Start of Given data

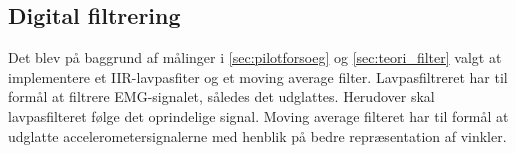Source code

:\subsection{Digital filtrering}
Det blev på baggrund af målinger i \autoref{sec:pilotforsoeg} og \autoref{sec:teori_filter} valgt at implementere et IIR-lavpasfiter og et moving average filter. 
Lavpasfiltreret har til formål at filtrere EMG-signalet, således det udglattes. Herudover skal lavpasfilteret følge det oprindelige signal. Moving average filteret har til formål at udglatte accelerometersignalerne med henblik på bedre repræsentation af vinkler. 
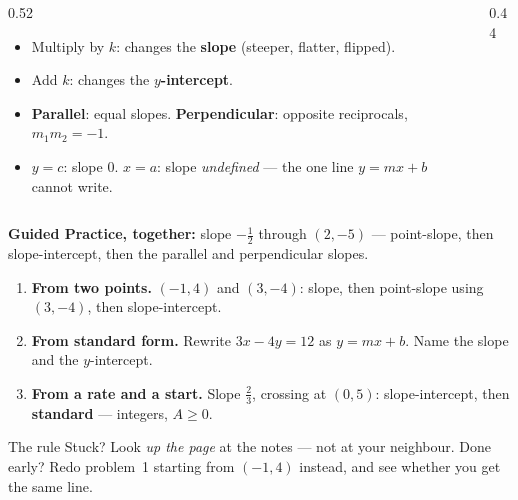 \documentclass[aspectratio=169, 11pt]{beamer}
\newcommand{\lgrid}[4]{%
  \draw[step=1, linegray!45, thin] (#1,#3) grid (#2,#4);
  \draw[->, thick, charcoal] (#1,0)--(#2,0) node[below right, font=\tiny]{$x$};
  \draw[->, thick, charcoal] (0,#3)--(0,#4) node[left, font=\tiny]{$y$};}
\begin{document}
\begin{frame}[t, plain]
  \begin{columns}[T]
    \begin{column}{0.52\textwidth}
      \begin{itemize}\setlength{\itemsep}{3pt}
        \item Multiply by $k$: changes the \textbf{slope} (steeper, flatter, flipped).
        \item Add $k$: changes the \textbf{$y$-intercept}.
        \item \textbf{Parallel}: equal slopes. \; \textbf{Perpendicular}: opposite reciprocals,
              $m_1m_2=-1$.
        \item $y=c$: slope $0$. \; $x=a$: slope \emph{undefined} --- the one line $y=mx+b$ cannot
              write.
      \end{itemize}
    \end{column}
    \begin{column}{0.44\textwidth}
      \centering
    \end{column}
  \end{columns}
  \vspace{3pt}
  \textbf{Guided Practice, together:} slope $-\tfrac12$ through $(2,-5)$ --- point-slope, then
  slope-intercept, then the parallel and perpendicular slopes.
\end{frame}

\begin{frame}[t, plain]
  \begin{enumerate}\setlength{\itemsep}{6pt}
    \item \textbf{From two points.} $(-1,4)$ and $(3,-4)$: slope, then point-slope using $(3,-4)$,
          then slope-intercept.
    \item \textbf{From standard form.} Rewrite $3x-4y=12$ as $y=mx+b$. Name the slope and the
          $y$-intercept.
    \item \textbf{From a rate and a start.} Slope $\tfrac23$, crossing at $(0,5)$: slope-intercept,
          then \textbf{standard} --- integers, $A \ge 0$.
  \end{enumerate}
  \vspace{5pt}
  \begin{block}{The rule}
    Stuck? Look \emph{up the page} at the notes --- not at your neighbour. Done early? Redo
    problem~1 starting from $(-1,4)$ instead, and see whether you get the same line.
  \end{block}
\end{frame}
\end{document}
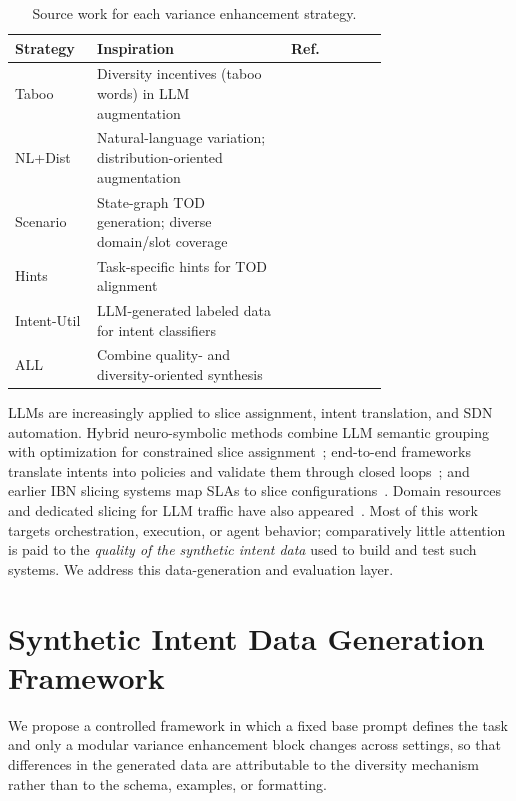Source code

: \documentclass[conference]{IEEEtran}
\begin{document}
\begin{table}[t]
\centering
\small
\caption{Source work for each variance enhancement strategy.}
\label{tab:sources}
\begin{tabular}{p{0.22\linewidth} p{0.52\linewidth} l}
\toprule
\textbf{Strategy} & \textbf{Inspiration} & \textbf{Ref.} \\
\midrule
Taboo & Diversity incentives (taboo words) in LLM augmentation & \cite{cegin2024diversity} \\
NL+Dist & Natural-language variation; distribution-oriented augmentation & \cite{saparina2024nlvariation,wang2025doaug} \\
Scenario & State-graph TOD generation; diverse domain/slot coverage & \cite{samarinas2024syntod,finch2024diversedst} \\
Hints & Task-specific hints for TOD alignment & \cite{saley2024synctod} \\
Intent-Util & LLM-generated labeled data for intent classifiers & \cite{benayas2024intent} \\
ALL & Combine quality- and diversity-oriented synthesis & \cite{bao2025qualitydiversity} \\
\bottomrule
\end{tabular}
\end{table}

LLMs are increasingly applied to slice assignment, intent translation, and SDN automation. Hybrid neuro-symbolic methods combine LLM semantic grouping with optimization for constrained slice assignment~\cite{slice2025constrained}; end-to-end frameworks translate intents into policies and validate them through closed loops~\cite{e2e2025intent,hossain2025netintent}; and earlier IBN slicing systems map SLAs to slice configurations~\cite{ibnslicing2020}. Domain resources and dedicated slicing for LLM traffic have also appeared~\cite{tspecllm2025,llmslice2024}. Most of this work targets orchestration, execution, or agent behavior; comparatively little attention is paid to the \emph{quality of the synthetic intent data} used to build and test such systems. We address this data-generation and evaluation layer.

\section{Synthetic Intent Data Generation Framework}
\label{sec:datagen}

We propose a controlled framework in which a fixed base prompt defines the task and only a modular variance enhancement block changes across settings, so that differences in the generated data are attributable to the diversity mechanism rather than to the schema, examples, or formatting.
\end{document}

End of Given data

### The task
Produce the entries above once more, exactly as given, with each picture left out.

### Response for this exercise
Source code

:\subsection{Digital filtrering}
Det blev på baggrund af målinger i \autoref{sec:pilotforsoeg} og \autoref{sec:teori_filter} valgt at implementere et IIR-lavpasfiter og et moving average filter. 
Lavpasfiltreret har til formål at filtrere EMG-signalet, således det udglattes. Herudover skal lavpasfilteret følge det oprindelige signal. Moving average filteret har til formål at udglatte accelerometersignalerne med henblik på bedre repræsentation af vinkler. 
 \documentclass[aspectratio=169, 11pt]{beamer}
\newcommand{\lgrid}[4]{%
  \draw[step=1, linegray!45, thin] (#1,#3) grid (#2,#4);
  \draw[->, thick, charcoal] (#1,0)--(#2,0) node[below right, font=\tiny]{$x$};
  \draw[->, thick, charcoal] (0,#3)--(0,#4) node[left, font=\tiny]{$y$};}
\begin{document}
\begin{frame}[t, plain]
  \begin{columns}[T]
    \begin{column}{0.52\textwidth}
      \begin{itemize}\setlength{\itemsep}{3pt}
        \item Multiply by $k$: changes the \textbf{slope} (steeper, flatter, flipped).
        \item Add $k$: changes the \textbf{$y$-intercept}.
        \item \textbf{Parallel}: equal slopes. \; \textbf{Perpendicular}: opposite reciprocals,
              $m_1m_2=-1$.
        \item $y=c$: slope $0$. \; $x=a$: slope \emph{undefined} --- the one line $y=mx+b$ cannot
              write.
      \end{itemize}
    \end{column}
    \begin{column}{0.44\textwidth}
      \centering
    \end{column}
  \end{columns}
  \vspace{3pt}
  \textbf{Guided Practice, together:} slope $-\tfrac12$ through $(2,-5)$ --- point-slope, then
  slope-intercept, then the parallel and perpendicular slopes.
\end{frame}

\begin{frame}[t, plain]
  \begin{enumerate}\setlength{\itemsep}{6pt}
    \item \textbf{From two points.} $(-1,4)$ and $(3,-4)$: slope, then point-slope using $(3,-4)$,
          then slope-intercept.
    \item \textbf{From standard form.} Rewrite $3x-4y=12$ as $y=mx+b$. Name the slope and the
          $y$-intercept.
    \item \textbf{From a rate and a start.} Slope $\tfrac23$, crossing at $(0,5)$: slope-intercept,
          then \textbf{standard} --- integers, $A \ge 0$.
  \end{enumerate}
  \vspace{5pt}
  \begin{block}{The rule}
    Stuck? Look \emph{up the page} at the notes --- not at your neighbour. Done early? Redo
    problem~1 starting from $(-1,4)$ instead, and see whether you get the same line.
  \end{block}
\end{frame}
\end{document}
Source code

: \documentclass[conference]{IEEEtran}
\begin{document}
\begin{table}[t]
\centering
\small
\caption{Source work for each variance enhancement strategy.}
\label{tab:sources}
\begin{tabular}{p{0.22\linewidth} p{0.52\linewidth} l}
\toprule
\textbf{Strategy} & \textbf{Inspiration} & \textbf{Ref.} \\
\midrule
Taboo & Diversity incentives (taboo words) in LLM augmentation & \cite{cegin2024diversity} \\
NL+Dist & Natural-language variation; distribution-oriented augmentation & \cite{saparina2024nlvariation,wang2025doaug} \\
Scenario & State-graph TOD generation; diverse domain/slot coverage & \cite{samarinas2024syntod,finch2024diversedst} \\
Hints & Task-specific hints for TOD alignment & \cite{saley2024synctod} \\
Intent-Util & LLM-generated labeled data for intent classifiers & \cite{benayas2024intent} \\
ALL & Combine quality- and diversity-oriented synthesis & \cite{bao2025qualitydiversity} \\
\bottomrule
\end{tabular}
\end{table}

LLMs are increasingly applied to slice assignment, intent translation, and SDN automation. Hybrid neuro-symbolic methods combine LLM semantic grouping with optimization for constrained slice assignment~\cite{slice2025constrained}; end-to-end frameworks translate intents into policies and validate them through closed loops~\cite{e2e2025intent,hossain2025netintent}; and earlier IBN slicing systems map SLAs to slice configurations~\cite{ibnslicing2020}. Domain resources and dedicated slicing for LLM traffic have also appeared~\cite{tspecllm2025,llmslice2024}. Most of this work targets orchestration, execution, or agent behavior; comparatively little attention is paid to the \emph{quality of the synthetic intent data} used to build and test such systems. We address this data-generation and evaluation layer.

\section{Synthetic Intent Data Generation Framework}
\label{sec:datagen}

We propose a controlled framework in which a fixed base prompt defines the task and only a modular variance enhancement block changes across settings, so that differences in the generated data are attributable to the diversity mechanism rather than to the schema, examples, or formatting.
\end{document}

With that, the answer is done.